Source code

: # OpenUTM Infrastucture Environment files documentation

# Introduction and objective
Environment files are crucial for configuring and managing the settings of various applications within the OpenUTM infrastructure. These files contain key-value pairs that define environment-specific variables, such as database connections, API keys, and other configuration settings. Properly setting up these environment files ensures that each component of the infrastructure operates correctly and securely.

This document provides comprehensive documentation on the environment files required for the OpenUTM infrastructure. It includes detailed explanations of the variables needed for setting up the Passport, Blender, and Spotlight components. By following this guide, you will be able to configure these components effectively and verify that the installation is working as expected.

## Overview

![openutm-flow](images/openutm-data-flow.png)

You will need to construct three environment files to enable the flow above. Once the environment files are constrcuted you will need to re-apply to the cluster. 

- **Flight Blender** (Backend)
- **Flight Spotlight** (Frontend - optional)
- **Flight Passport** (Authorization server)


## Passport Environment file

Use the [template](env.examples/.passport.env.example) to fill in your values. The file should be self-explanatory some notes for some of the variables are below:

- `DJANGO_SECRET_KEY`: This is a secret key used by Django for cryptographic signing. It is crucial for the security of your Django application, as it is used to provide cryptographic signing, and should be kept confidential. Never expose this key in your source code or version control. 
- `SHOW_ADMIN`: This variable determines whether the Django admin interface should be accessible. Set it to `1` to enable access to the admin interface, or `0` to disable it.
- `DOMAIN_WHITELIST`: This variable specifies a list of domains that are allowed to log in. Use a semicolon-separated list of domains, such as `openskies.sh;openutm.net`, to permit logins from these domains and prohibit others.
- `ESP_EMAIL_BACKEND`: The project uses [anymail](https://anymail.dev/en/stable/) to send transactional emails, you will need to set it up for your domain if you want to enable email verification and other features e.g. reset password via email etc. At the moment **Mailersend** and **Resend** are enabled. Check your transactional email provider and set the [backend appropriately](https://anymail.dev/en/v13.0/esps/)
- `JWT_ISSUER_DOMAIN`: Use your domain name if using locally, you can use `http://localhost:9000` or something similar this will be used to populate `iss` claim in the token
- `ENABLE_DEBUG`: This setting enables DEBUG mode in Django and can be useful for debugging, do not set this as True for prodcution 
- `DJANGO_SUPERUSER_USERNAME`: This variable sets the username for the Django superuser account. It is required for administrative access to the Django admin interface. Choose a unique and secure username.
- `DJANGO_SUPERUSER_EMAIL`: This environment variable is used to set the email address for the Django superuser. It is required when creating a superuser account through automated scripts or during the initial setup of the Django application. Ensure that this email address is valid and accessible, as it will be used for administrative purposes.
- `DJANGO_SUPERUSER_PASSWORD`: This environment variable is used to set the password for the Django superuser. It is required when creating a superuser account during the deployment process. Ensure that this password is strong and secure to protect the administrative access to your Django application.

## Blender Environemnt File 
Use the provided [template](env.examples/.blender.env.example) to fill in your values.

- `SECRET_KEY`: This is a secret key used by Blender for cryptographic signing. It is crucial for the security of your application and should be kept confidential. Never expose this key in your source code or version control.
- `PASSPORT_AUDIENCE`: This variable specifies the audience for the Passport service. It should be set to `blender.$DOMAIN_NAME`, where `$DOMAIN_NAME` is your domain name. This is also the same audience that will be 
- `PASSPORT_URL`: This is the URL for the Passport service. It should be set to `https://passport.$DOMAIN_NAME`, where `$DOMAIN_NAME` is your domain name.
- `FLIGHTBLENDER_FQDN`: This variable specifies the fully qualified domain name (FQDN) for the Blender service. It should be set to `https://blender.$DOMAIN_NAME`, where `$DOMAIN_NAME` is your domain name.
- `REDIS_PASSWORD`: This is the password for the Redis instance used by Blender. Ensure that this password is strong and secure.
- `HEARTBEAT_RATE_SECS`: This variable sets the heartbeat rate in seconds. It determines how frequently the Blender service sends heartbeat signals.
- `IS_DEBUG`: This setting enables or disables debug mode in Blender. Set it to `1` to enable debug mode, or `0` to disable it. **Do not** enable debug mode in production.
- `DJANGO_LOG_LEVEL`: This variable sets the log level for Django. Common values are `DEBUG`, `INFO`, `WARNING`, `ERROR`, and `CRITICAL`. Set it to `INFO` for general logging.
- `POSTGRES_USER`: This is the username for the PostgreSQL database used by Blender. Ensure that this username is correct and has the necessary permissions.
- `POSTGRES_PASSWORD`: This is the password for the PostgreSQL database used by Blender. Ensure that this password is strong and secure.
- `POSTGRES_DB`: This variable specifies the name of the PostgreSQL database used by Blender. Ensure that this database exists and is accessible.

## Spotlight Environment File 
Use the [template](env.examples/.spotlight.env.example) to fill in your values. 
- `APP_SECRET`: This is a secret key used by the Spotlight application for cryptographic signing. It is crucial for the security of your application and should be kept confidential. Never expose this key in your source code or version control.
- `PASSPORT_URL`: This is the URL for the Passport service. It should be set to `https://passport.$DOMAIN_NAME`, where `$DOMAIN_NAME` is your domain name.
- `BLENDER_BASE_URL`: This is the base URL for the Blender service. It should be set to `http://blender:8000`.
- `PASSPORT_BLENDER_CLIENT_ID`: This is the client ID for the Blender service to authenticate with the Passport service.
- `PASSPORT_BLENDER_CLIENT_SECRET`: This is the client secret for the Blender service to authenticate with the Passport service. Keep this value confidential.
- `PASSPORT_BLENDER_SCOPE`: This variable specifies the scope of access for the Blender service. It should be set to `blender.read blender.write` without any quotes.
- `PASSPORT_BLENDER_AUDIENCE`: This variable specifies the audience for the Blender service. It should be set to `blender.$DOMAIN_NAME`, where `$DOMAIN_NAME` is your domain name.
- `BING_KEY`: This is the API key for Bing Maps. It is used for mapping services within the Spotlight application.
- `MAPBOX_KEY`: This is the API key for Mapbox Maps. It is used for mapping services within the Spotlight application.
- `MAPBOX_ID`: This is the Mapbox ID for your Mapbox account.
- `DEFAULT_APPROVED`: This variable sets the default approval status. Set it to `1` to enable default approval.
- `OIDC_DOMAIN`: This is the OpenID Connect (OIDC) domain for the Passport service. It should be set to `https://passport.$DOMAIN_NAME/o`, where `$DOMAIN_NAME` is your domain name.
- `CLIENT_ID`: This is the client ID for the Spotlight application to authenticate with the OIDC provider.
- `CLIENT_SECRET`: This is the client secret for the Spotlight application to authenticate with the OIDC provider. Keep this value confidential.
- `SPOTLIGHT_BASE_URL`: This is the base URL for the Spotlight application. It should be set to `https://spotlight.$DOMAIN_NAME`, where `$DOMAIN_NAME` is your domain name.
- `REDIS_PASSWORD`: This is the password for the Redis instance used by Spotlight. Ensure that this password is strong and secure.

------------------------------------------------------------

■ EXERCISE BRIEF: Send back exactly, with nothing added, the lines from the first line of the material above through the line holding "This variable determines"; both ends are included.

■ RESULT OF THIS EXERCISE:
Source code

: # OpenUTM Infrastucture Environment files documentation

# Introduction and objective
Environment files are crucial for configuring and managing the settings of various applications within the OpenUTM infrastructure. These files contain key-value pairs that define environment-specific variables, such as database connections, API keys, and other configuration settings. Properly setting up these environment files ensures that each component of the infrastructure operates correctly and securely.

This document provides comprehensive documentation on the environment files required for the OpenUTM infrastructure. It includes detailed explanations of the variables needed for setting up the Passport, Blender, and Spotlight components. By following this guide, you will be able to configure these components effectively and verify that the installation is working as expected.

## Overview

![openutm-flow](images/openutm-data-flow.png)

You will need to construct three environment files to enable the flow above. Once the environment files are constrcuted you will need to re-apply to the cluster. 

- **Flight Blender** (Backend)
- **Flight Spotlight** (Frontend - optional)
- **Flight Passport** (Authorization server)


## Passport Environment file

Use the [template](env.examples/.passport.env.example) to fill in your values. The file should be self-explanatory some notes for some of the variables are below:

- `DJANGO_SECRET_KEY`: This is a secret key used by Django for cryptographic signing. It is crucial for the security of your Django application, as it is used to provide cryptographic signing, and should be kept confidential. Never expose this key in your source code or version control. 
- `SHOW_ADMIN`: This variable determines whether the Django admin interface should be accessible. Set it to `1` to enable access to the admin interface, or `0` to disable it.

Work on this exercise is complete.